→ **Work order**: Of the records that follow, copy only the lines from the line containing "Though we can" to the line containing "For a better", both included, exactly as written.

━━━━

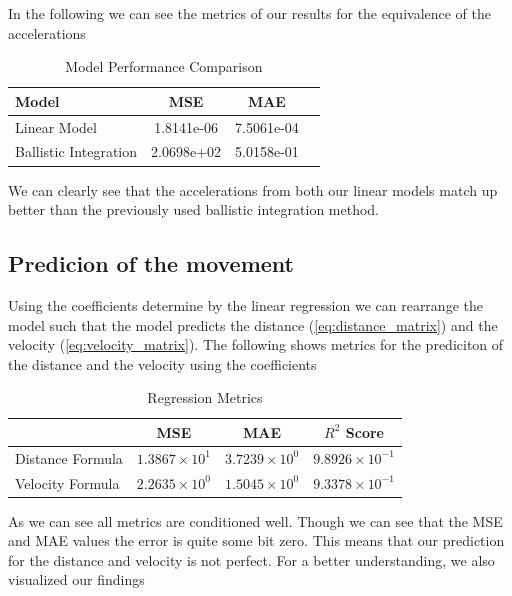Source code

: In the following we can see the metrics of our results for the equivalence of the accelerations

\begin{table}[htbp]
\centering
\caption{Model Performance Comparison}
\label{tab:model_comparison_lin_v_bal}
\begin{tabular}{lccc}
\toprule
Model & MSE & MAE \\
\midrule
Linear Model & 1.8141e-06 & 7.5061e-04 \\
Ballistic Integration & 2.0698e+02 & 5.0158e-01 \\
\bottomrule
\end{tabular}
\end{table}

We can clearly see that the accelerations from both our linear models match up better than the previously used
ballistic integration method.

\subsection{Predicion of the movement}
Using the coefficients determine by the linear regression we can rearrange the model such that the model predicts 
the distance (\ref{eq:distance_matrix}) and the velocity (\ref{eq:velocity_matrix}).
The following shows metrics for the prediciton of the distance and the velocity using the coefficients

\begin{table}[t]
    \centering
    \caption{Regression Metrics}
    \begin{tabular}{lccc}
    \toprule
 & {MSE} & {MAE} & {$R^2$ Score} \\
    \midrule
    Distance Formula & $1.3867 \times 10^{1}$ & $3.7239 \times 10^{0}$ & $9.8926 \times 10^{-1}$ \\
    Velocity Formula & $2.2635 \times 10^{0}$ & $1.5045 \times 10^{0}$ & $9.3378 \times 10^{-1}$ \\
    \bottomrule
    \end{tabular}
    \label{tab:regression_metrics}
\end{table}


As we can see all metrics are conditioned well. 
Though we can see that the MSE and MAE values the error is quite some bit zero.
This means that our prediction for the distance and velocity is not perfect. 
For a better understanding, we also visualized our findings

━━━━

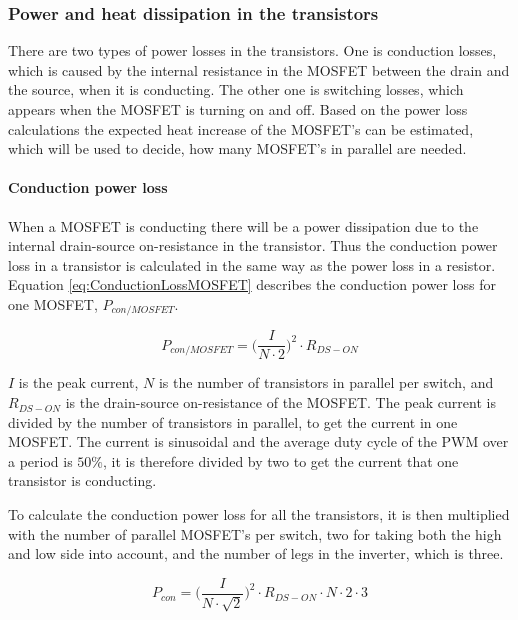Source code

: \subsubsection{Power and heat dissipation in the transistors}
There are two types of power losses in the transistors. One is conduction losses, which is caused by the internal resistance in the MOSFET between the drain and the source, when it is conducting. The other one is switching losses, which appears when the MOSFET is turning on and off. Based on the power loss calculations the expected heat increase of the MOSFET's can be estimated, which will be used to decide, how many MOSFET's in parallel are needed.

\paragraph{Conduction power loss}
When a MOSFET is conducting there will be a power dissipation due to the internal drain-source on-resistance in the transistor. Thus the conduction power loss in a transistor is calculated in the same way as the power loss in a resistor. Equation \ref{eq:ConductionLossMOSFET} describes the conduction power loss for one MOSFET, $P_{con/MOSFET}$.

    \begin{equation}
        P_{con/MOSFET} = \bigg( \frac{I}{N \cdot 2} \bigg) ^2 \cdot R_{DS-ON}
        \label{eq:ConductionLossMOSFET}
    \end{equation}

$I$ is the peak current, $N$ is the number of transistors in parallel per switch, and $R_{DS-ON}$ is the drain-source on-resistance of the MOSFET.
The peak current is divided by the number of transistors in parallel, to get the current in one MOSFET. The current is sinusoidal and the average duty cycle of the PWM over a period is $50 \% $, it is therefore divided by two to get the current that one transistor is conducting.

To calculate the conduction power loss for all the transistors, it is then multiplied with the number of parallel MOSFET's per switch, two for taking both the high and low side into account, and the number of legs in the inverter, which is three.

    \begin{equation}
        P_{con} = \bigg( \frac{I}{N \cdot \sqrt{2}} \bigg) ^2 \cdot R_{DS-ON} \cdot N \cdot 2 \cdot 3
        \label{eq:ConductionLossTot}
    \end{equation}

━━━━

→ **Response to this exercise**:
Though we can see that the MSE and MAE values the error is quite some bit zero.
This means that our prediction for the distance and velocity is not perfect. 
For a better understanding, we also visualized our findings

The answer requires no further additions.